Modernization of payments is not a small isolated trend but a paradigm shift in which we have a payment mechanism (like UPI) that needs no physical token (cards, fobs) or legacy infrastructure. It’s also cheaper and the source of funds is really your bank account itself. This change is happening all over the world (UK with Open Banking, Australia with NPP, and the US with Zelle), and it is happening fast. It will take time for this change (real-time payments, movement away from payment cards, tokenization, interoperability) to happen globally and for the adoption of true open banking to happen in a big way.

However, some people have started asking the question, “What is the point of payment cards (credit/debit card)?” Outside of niche use cases, such as international travel, cards seem to be losing that shine. If the payment cards go away (won't happen in absolute terms, but as it does slowly), it begs the question of what will happen to Visa and Mastercard. They created the payment card rails (credit and debit) but somehow may have missed the Open Banking bus.

So what are the card networks doing to stay relevant?

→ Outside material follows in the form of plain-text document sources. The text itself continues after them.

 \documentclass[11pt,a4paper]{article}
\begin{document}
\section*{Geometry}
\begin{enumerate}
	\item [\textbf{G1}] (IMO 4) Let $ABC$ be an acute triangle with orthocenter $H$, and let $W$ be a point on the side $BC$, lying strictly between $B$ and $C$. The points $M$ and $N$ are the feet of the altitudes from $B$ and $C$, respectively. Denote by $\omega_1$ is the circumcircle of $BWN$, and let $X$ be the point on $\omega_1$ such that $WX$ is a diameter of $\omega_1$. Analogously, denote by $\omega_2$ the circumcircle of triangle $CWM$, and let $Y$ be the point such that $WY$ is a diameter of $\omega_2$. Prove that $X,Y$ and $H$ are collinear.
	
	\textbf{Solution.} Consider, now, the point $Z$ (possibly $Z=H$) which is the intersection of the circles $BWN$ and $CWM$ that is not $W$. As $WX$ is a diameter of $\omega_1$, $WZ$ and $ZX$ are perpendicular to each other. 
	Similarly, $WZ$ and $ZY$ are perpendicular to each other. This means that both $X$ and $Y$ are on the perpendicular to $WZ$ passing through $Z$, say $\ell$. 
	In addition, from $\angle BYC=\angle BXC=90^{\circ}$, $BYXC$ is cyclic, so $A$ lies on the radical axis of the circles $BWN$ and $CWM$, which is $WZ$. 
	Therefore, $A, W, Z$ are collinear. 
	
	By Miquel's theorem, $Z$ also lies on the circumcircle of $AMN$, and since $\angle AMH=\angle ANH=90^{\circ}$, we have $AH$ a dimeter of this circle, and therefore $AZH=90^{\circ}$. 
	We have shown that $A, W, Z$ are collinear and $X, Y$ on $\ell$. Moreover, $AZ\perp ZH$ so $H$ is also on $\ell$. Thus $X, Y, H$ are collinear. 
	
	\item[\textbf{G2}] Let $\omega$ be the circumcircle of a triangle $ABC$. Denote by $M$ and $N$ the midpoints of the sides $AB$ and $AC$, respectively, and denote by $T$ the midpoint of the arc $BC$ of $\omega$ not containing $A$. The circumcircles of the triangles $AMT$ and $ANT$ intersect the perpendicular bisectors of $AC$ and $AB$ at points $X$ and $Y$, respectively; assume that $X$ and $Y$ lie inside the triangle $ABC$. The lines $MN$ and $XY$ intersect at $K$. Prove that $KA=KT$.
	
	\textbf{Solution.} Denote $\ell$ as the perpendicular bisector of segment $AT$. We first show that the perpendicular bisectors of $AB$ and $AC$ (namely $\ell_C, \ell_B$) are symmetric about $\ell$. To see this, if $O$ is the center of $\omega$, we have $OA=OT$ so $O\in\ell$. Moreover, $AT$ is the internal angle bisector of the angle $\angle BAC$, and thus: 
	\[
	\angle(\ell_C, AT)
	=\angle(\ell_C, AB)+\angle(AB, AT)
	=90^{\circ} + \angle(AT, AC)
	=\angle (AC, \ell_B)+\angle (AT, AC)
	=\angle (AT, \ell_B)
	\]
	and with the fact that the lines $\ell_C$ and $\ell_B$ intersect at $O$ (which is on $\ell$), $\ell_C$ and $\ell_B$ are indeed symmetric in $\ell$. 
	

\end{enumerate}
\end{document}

Earlier this year, the first few big shots were fired—Visa announced a 5.3-billion-dollar deal to acquire Plaid, a FinTech that connects popular apps (FinTechs and neobanks) like Venmo to customers’ data at the banks; simply put, data sharing via screen-scraping or APIs, and more. 

Then Mastercard followed suit. It made another push away from traditional card payments with an 825-million-dollar deal to acquire tech firm Finicity. The press wrote, “The purchase gives Mastercard more tools that help banks speed up credit decisions or improve account verification processes, using Finicity technology that lets companies share consumers’ financial data.” 

Both Finicity and Plaid are so-called data aggregators. The US doesn’t have a PSD2 like regulation, but Open Banking has been market-driven, led by Plaid, Intuit, Yodlee, MX, Finicity, and others. 

Visa and MC provided rails for credit and debit cards to connect banks to customers in the old world. And it works great. The new generation FinTech world—with digital commerce, huge volumes of mobile led P2P, and QR code based P2M mobile payments-is looking quite different. The setup and the players are different this time. In the US, as an example, data aggregators have assumed a lot of power and gained scale. They’re often called the Visa and Mastercard for Open Banking and FinTech.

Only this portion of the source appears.